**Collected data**

++++

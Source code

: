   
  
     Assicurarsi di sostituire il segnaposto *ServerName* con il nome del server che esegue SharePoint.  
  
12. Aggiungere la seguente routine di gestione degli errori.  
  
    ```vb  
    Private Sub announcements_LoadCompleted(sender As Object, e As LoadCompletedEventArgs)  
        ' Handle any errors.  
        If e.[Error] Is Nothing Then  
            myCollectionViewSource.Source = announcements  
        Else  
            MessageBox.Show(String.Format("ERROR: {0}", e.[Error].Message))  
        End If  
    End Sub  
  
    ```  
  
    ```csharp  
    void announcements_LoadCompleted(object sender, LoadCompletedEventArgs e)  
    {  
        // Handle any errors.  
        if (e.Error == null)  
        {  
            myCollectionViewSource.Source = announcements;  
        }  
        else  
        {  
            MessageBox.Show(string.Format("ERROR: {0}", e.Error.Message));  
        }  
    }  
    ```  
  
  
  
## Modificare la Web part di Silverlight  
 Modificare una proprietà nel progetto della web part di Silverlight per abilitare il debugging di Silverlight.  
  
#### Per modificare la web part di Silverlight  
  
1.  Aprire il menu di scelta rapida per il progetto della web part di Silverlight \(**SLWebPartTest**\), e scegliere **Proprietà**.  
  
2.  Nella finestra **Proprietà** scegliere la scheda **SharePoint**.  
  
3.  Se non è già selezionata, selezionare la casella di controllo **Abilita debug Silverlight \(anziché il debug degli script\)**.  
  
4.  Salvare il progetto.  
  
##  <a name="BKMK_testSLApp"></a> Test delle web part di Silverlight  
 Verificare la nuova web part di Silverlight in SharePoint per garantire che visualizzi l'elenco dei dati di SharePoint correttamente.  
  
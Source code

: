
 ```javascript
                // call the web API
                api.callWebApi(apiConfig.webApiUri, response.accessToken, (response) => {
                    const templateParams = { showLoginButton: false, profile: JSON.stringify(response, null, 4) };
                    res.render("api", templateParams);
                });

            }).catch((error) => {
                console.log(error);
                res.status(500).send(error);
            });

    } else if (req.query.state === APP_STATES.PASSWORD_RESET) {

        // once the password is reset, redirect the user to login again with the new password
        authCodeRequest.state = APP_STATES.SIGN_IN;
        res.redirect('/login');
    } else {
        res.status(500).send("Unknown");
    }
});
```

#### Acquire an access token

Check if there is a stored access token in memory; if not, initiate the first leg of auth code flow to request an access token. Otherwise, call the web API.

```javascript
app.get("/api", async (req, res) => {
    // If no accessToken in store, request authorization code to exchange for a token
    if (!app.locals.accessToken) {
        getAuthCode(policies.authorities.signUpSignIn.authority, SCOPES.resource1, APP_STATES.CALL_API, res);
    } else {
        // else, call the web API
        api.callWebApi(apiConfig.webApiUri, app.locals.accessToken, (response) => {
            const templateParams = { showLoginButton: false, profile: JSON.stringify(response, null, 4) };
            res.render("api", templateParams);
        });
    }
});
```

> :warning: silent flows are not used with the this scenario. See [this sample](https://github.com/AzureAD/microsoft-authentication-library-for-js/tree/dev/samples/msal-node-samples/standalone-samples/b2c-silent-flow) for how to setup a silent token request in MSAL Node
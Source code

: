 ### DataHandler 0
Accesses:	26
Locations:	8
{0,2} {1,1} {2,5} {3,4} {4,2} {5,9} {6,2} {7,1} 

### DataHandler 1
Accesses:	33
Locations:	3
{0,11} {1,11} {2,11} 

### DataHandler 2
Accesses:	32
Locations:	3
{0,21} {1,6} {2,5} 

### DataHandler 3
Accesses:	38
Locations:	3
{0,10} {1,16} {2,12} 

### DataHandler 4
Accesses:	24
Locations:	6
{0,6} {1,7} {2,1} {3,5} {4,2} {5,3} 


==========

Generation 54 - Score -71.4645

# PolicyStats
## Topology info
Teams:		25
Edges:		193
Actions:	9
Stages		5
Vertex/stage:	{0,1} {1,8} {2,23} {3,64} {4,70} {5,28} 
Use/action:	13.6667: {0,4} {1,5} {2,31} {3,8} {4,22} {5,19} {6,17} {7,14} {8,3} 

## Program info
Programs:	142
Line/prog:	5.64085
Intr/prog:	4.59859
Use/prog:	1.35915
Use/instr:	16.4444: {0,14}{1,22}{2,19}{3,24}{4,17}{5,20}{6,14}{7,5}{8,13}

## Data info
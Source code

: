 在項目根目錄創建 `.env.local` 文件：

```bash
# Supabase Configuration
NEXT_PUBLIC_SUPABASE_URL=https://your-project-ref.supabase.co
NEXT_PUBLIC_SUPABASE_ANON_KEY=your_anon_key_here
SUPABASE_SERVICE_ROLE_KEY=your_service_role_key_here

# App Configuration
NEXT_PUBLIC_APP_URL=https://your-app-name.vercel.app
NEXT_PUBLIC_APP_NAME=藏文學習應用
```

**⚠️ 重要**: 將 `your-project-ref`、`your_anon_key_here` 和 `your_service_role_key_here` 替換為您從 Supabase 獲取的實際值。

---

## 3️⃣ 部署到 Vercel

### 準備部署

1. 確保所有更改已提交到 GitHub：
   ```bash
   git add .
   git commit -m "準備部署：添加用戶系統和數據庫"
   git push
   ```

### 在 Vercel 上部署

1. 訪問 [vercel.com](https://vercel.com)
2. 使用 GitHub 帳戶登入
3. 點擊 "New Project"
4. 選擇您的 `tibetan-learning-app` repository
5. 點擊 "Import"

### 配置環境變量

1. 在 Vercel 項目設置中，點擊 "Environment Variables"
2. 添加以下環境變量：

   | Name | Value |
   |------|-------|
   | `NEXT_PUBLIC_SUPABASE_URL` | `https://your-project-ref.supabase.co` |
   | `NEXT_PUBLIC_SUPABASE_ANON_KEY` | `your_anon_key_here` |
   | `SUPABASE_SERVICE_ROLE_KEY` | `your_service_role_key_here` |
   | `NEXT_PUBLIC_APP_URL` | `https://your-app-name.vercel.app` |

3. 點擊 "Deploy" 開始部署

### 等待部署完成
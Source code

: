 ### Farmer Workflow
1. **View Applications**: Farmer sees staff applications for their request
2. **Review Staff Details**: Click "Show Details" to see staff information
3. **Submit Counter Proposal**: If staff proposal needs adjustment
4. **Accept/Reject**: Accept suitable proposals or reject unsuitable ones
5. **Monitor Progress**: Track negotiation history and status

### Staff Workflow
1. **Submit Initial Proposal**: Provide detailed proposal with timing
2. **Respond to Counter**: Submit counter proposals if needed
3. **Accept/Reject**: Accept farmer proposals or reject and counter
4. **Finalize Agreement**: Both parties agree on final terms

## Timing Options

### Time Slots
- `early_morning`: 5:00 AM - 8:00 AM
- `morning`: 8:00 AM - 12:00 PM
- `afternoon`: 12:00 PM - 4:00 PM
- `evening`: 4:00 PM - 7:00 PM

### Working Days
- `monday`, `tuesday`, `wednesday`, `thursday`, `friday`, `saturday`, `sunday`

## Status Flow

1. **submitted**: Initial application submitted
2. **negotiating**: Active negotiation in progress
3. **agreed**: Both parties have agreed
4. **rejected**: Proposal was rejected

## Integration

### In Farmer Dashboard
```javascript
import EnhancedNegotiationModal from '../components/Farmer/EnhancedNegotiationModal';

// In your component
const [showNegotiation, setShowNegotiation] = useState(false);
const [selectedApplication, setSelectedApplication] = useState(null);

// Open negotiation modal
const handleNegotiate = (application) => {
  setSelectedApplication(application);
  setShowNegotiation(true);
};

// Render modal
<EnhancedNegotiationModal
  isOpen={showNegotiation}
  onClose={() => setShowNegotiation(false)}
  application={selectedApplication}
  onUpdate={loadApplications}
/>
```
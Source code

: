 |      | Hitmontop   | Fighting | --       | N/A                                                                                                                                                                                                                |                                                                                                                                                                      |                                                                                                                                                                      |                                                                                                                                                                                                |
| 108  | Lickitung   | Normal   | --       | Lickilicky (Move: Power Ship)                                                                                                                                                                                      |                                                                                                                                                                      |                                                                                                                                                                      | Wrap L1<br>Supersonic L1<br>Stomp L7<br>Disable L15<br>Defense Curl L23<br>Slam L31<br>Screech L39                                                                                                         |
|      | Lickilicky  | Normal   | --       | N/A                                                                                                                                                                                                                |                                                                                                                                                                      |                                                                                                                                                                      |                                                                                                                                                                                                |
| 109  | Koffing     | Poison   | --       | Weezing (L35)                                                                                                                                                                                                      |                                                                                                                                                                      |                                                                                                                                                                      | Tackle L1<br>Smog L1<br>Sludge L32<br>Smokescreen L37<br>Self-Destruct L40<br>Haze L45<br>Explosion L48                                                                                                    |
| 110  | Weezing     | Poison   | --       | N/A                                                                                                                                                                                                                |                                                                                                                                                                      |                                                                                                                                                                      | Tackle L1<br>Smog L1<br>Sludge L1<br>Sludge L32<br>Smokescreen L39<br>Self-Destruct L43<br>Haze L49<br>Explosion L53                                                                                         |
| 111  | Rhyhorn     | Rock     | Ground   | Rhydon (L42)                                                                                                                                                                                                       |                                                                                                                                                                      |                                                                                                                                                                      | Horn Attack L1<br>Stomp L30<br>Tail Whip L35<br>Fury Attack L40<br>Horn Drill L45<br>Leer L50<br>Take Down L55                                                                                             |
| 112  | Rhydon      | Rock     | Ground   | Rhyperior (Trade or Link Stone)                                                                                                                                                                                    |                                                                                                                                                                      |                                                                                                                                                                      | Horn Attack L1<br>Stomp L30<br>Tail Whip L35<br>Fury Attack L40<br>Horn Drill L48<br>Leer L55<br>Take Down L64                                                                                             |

++++

Scan the data above and report each line in which "null" is present.

        if (e.Error == null)  
                    const templateParams = { showLoginButton: false, profile: JSON.stringify(response, null, 4) };
            const templateParams = { showLoginButton: false, profile: JSON.stringify(response, null, 4) };
const [selectedApplication, setSelectedApplication] = useState(null);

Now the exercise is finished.